## Aim of the exercise:
The lines to copy are those holding the string "plugins" in the entries below.
++++++
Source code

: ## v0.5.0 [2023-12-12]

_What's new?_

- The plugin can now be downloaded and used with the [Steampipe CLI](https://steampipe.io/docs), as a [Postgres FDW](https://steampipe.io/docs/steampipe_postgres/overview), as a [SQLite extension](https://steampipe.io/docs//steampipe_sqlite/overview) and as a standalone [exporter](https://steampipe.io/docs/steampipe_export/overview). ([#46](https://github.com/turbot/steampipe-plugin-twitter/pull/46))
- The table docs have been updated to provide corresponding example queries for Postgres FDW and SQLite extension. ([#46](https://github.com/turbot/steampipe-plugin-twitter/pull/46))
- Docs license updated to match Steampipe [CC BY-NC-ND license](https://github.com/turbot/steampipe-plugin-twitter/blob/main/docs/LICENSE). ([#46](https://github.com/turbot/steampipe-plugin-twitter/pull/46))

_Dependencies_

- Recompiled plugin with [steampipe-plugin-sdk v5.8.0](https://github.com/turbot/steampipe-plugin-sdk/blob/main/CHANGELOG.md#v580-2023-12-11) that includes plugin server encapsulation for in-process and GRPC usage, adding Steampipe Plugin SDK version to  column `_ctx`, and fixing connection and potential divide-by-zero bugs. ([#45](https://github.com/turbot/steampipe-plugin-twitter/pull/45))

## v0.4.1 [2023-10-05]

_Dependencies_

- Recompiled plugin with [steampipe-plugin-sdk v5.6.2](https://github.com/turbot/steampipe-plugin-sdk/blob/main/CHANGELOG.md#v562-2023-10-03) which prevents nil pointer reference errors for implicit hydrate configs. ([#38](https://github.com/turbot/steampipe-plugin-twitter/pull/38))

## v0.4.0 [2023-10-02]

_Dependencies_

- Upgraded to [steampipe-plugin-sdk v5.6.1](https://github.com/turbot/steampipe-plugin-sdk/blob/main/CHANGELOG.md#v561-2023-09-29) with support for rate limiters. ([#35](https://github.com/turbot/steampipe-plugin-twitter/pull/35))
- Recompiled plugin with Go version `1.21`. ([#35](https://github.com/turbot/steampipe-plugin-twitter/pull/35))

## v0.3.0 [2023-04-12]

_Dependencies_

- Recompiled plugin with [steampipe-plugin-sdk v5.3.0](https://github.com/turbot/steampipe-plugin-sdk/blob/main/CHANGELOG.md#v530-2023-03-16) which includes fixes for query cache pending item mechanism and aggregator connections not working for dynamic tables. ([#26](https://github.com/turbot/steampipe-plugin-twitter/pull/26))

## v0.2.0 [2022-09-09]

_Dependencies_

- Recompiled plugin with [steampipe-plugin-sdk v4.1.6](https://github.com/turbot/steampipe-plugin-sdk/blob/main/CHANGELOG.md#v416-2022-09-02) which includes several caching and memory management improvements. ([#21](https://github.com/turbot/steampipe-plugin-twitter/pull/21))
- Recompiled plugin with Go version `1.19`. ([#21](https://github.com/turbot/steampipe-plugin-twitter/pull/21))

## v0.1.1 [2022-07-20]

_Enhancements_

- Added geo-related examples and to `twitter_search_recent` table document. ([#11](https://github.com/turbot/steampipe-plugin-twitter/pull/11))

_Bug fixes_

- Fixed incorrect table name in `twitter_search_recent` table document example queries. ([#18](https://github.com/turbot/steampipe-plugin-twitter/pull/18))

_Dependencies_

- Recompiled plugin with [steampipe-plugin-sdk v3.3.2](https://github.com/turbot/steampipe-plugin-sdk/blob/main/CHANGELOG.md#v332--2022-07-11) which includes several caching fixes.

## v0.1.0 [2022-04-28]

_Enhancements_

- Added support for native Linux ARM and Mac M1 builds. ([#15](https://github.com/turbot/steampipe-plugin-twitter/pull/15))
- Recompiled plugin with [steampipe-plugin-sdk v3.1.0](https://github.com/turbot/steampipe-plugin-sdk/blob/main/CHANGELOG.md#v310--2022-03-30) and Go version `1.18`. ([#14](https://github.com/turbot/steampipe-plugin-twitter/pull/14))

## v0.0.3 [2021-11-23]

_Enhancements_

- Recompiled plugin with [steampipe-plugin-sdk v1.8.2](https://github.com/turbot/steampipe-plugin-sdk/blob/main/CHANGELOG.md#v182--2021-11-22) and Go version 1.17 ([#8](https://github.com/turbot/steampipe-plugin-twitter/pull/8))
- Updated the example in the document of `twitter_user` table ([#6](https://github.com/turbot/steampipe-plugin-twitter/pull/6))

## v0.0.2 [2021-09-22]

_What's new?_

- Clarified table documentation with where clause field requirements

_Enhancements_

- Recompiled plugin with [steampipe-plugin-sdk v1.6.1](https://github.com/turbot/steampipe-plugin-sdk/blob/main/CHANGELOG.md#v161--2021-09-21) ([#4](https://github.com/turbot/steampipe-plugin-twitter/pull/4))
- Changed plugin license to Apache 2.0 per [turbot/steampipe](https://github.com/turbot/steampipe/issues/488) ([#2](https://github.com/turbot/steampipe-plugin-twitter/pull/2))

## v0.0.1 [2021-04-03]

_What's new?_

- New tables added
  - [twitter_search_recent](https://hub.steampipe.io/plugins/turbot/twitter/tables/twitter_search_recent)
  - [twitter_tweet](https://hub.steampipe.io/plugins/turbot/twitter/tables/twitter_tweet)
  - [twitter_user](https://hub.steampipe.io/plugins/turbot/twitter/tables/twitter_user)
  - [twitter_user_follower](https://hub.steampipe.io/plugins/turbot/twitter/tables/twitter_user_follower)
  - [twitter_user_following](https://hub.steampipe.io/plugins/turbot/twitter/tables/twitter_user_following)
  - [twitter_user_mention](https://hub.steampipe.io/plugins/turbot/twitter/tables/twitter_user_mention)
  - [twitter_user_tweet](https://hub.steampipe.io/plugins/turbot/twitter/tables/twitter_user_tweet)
++++++
## Expected output:
  - [twitter_search_recent](https://hub.steampipe.io/plugins/turbot/twitter/tables/twitter_search_recent)
  - [twitter_tweet](https://hub.steampipe.io/plugins/turbot/twitter/tables/twitter_tweet)
  - [twitter_user](https://hub.steampipe.io/plugins/turbot/twitter/tables/twitter_user)
  - [twitter_user_follower](https://hub.steampipe.io/plugins/turbot/twitter/tables/twitter_user_follower)
  - [twitter_user_following](https://hub.steampipe.io/plugins/turbot/twitter/tables/twitter_user_following)
  - [twitter_user_mention](https://hub.steampipe.io/plugins/turbot/twitter/tables/twitter_user_mention)
  - [twitter_user_tweet](https://hub.steampipe.io/plugins/turbot/twitter/tables/twitter_user_tweet)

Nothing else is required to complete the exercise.